:: AIM OF THE TASK ::
Copy word for word each line from the one that has "- Dizisinde Durumlarına" to the last line of the records, with no other lines.
EXERCISE MATERIAL below:
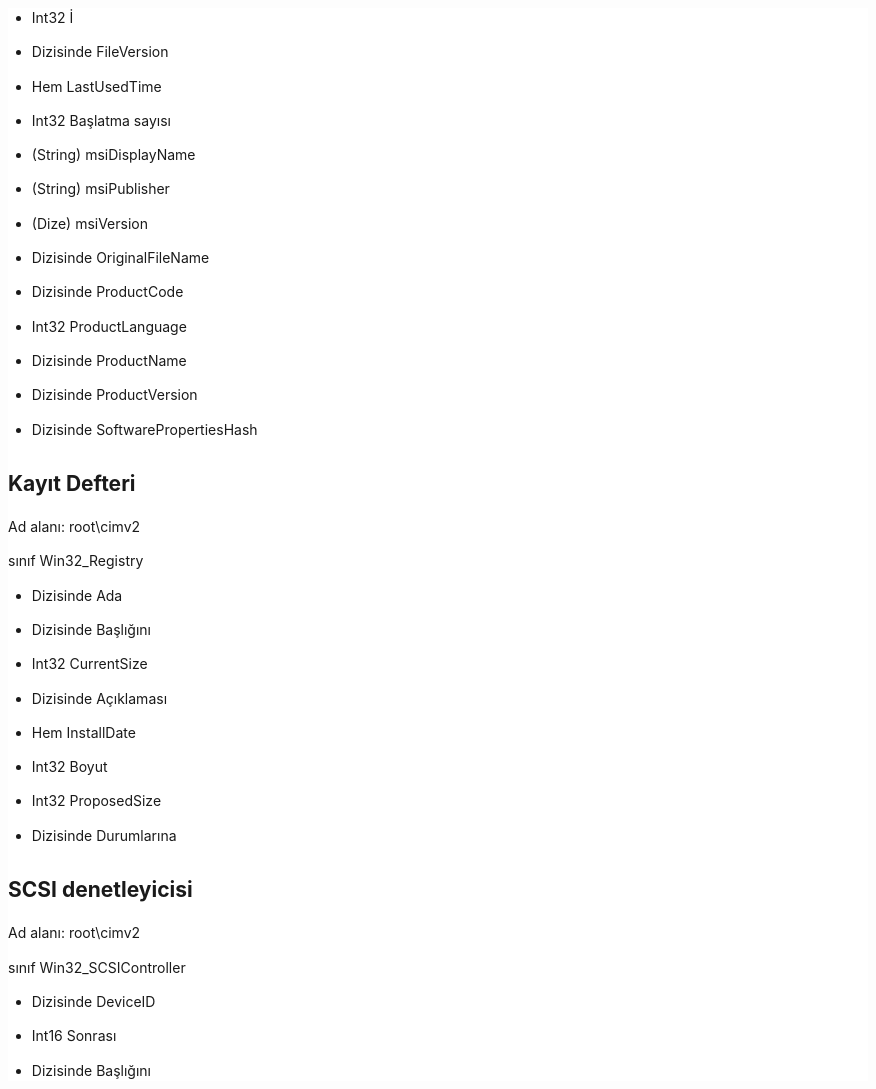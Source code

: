 - Int32 İ

- Dizisinde FileVersion

- Hem LastUsedTime

- Int32 Başlatma sayısı

- (String) msiDisplayName

- (String) msiPublisher

- (Dize) msiVersion

- Dizisinde OriginalFileName

- Dizisinde ProductCode

- Int32 ProductLanguage

- Dizisinde ProductName

- Dizisinde ProductVersion

- Dizisinde SoftwarePropertiesHash



## <a name="registry"></a>Kayıt Defteri

Ad alanı: root\cimv2

sınıf Win32_Registry


- Dizisinde Ada

- Dizisinde Başlığını

- Int32 CurrentSize

- Dizisinde Açıklaması

- Hem InstallDate

- Int32 Boyut

- Int32 ProposedSize

- Dizisinde Durumlarına



## <a name="scsi-controller"></a>SCSI denetleyicisi

Ad alanı: root\cimv2

sınıf Win32_SCSIController


- Dizisinde DeviceID

- Int16 Sonrası

- Dizisinde Başlığını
End of EXERCISE MATERIAL.
:: ANSWER SECTION ::
- Dizisinde Durumlarına



## <a name="scsi-controller"></a>SCSI denetleyicisi

Ad alanı: root\cimv2

sınıf Win32_SCSIController


- Dizisinde DeviceID

- Int16 Sonrası

- Dizisinde Başlığını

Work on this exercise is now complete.